PEFT_SUFFIX = "LoRA_qkvo"

MODEL_ID = os.path.join(os.getcwd(), '..', 'models', f"orange_qa_finetuned_{BASE_MODEL.split('/')[-1]}_{PEFT_SUFFIX}")

base_model = AutoModelForCausalLM.from_pretrained(
    BASE_MODEL,
    device_map="auto",
    trust_remote_code=True,
    dtype=torch.float16,
)
model = PeftModel.from_pretrained(base_model, MODEL_ID)
tokenizer = AutoTokenizer.from_pretrained(MODEL_ID, trust_remote_code=True, padding_side="left")

  warn("The installed version of bitsandbytes was compiled without GPU support. "

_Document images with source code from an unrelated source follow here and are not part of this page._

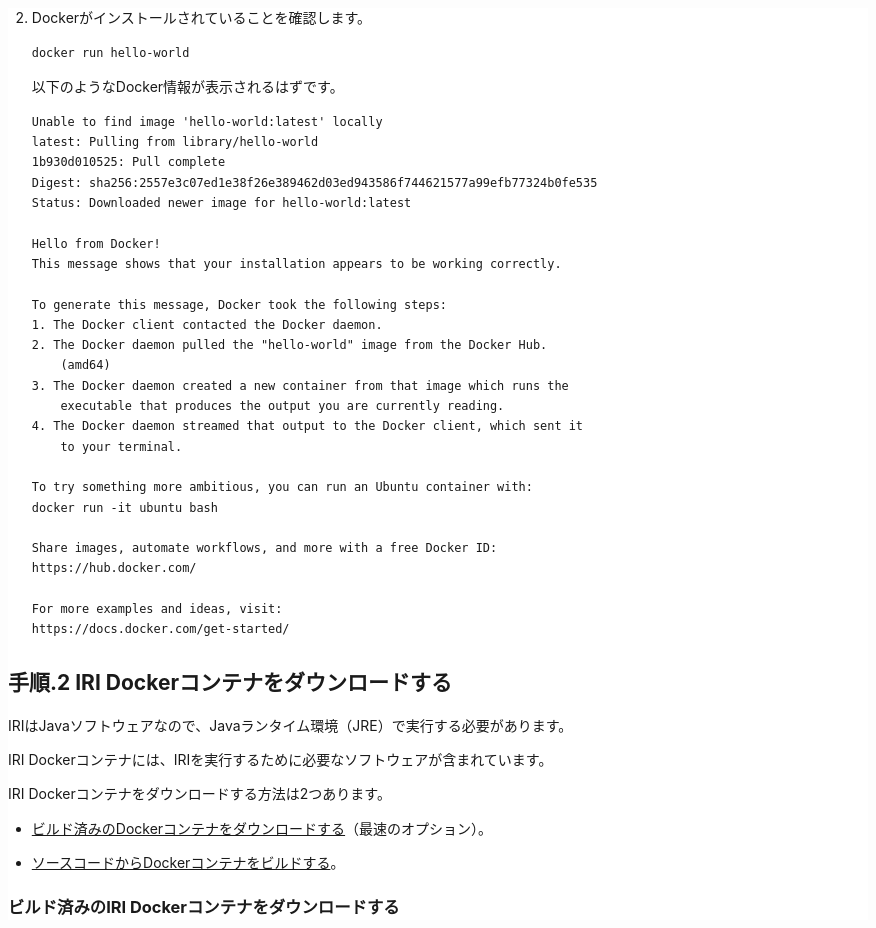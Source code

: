 
2. Dockerがインストールされていることを確認します。
  

    ```bash
    docker run hello-world
    ```

    以下のようなDocker情報が表示されるはずです。
    <!-- You should see some Docker information like the following: -->

    ```
    Unable to find image 'hello-world:latest' locally
    latest: Pulling from library/hello-world
    1b930d010525: Pull complete
    Digest: sha256:2557e3c07ed1e38f26e389462d03ed943586f744621577a99efb77324b0fe535
    Status: Downloaded newer image for hello-world:latest

    Hello from Docker!
    This message shows that your installation appears to be working correctly.

    To generate this message, Docker took the following steps:
    1. The Docker client contacted the Docker daemon.
    2. The Docker daemon pulled the "hello-world" image from the Docker Hub.
        (amd64)
    3. The Docker daemon created a new container from that image which runs the
        executable that produces the output you are currently reading.
    4. The Docker daemon streamed that output to the Docker client, which sent it
        to your terminal.

    To try something more ambitious, you can run an Ubuntu container with:
    docker run -it ubuntu bash

    Share images, automate workflows, and more with a free Docker ID:
    https://hub.docker.com/

    For more examples and ideas, visit:
    https://docs.docker.com/get-started/
    ```

## 手順.2 IRI Dockerコンテナをダウンロードする


IRIはJavaソフトウェアなので、Javaランタイム環境（JRE）で実行する必要があります。

IRI Dockerコンテナには、IRIを実行するために必要なソフトウェアが含まれています。


IRI Dockerコンテナをダウンロードする方法は2つあります。

* [ビルド済みのDockerコンテナをダウンロードする](#download-the-pre-built-iri-docker-container)（最速のオプション）。

* [ソースコードからDockerコンテナをビルドする](#build-the-iri-docker-container-from-the-source-code)。


<a name="download-the-pre-built-iri-docker-container"></a>
### ビルド済みのIRI Dockerコンテナをダウンロードする


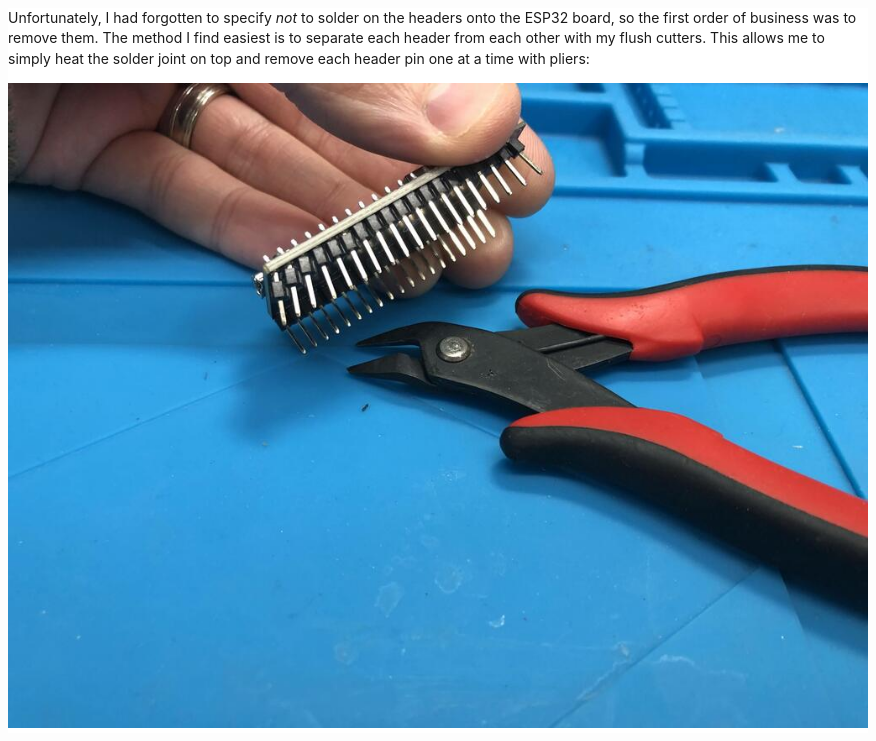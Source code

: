 Unfortunately, I had forgotten to specify *not* to solder on the headers onto the ESP32 board, so the first order of business was to remove them. The method I find easiest is to separate each header from each other with my flush cutters. This allows me to simply heat the solder joint on top and remove each header pin one at a time with pliers:

![](/assets/images/blueretro-and-psx-adapter/IMG_5324.jpg)
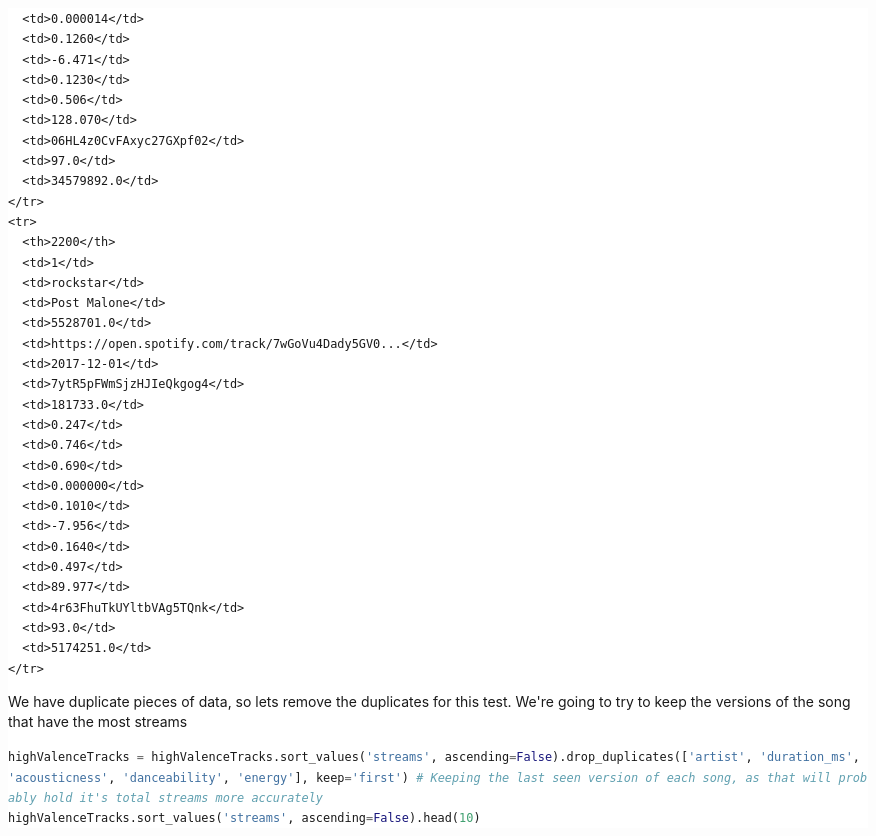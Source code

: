       <td>0.000014</td>
      <td>0.1260</td>
      <td>-6.471</td>
      <td>0.1230</td>
      <td>0.506</td>
      <td>128.070</td>
      <td>06HL4z0CvFAxyc27GXpf02</td>
      <td>97.0</td>
      <td>34579892.0</td>
    </tr>
    <tr>
      <th>2200</th>
      <td>1</td>
      <td>rockstar</td>
      <td>Post Malone</td>
      <td>5528701.0</td>
      <td>https://open.spotify.com/track/7wGoVu4Dady5GV0...</td>
      <td>2017-12-01</td>
      <td>7ytR5pFWmSjzHJIeQkgog4</td>
      <td>181733.0</td>
      <td>0.247</td>
      <td>0.746</td>
      <td>0.690</td>
      <td>0.000000</td>
      <td>0.1010</td>
      <td>-7.956</td>
      <td>0.1640</td>
      <td>0.497</td>
      <td>89.977</td>
      <td>4r63FhuTkUYltbVAg5TQnk</td>
      <td>93.0</td>
      <td>5174251.0</td>
    </tr>
  </tbody>
</table>
</div>



We have duplicate pieces of data, so lets remove the duplicates for this test. We're going to try to keep the versions of the song that have the most streams


```python
highValenceTracks = highValenceTracks.sort_values('streams', ascending=False).drop_duplicates(['artist', 'duration_ms', 'acousticness', 'danceability', 'energy'], keep='first') # Keeping the last seen version of each song, as that will probably hold it's total streams more accurately
highValenceTracks.sort_values('streams', ascending=False).head(10)
```




<div>
<style scoped>
    .dataframe tbody tr th:only-of-type {
        vertical-align: middle;
    }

'NoneType' object has no attribute 'cadam32bit_grad_fp32'


In [3]:
TESTDATA_FILE = os.path.join(os.getcwd(), '..', 'data', 'train_test_dataset', 'orange_qa_test.jsonl')
with open(TESTDATA_FILE, "r") as f:
    test_dataset = json.load(f)

evaluate_model(model, tokenizer, test_dataset)

The following generation flags are not valid and may be ignored: ['temperature', 'top_p', 'top_k']. Set `TRANSFORMERS_VERBOSITY=info` for more details.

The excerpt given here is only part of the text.